Excerpts from a dataset

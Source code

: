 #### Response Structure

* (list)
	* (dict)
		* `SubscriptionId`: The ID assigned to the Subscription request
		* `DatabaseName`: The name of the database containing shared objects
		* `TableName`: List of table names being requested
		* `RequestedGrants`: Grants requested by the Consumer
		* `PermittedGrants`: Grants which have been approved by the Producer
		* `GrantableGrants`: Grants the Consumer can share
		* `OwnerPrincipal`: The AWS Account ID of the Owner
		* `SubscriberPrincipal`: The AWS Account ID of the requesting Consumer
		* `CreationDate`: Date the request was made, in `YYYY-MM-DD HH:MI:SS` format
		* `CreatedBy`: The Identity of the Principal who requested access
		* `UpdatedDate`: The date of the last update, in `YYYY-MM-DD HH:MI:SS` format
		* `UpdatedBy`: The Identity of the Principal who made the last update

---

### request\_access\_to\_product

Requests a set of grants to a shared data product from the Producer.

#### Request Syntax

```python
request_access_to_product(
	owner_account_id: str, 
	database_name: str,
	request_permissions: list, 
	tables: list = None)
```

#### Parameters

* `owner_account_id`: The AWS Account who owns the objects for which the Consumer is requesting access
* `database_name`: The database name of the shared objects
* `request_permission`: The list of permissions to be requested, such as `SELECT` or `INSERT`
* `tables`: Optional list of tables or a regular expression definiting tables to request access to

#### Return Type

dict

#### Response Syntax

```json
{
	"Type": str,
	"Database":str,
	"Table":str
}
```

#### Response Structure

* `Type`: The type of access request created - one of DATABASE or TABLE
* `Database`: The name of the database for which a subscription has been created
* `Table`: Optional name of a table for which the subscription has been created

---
==
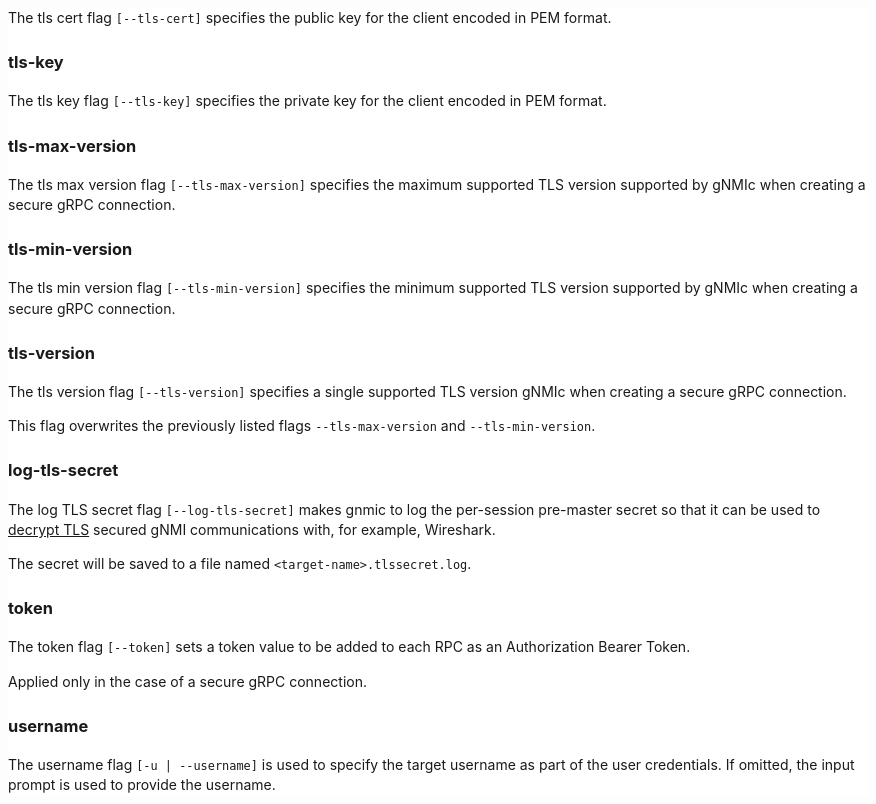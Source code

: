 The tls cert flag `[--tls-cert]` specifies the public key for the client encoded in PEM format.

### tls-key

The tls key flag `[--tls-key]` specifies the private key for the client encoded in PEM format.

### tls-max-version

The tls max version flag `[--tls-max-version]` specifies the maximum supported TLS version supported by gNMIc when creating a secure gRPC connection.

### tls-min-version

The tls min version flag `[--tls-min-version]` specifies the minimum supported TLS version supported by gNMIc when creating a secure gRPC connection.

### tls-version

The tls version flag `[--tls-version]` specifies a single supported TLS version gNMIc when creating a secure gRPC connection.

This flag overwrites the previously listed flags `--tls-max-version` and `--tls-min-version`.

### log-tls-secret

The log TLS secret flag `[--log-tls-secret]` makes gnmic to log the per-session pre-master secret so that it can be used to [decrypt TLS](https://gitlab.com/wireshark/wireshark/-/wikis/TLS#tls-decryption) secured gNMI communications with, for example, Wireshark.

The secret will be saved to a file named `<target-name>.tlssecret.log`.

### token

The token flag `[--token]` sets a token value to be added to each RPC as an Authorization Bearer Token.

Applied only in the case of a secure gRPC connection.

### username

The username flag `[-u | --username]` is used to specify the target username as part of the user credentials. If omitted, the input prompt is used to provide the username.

* _Task requirements_: From the line that has "### request\_access\_to\_product" through the line that has "The list of", copy every line exactly as it appears above, and leave out all others.

* _Exercise solution_:
### request\_access\_to\_product

Requests a set of grants to a shared data product from the Producer.

#### Request Syntax

```python
request_access_to_product(
	owner_account_id: str, 
	database_name: str,
	request_permissions: list, 
	tables: list = None)
```

#### Parameters

* `owner_account_id`: The AWS Account who owns the objects for which the Consumer is requesting access
* `database_name`: The database name of the shared objects
* `request_permission`: The list of permissions to be requested, such as `SELECT` or `INSERT`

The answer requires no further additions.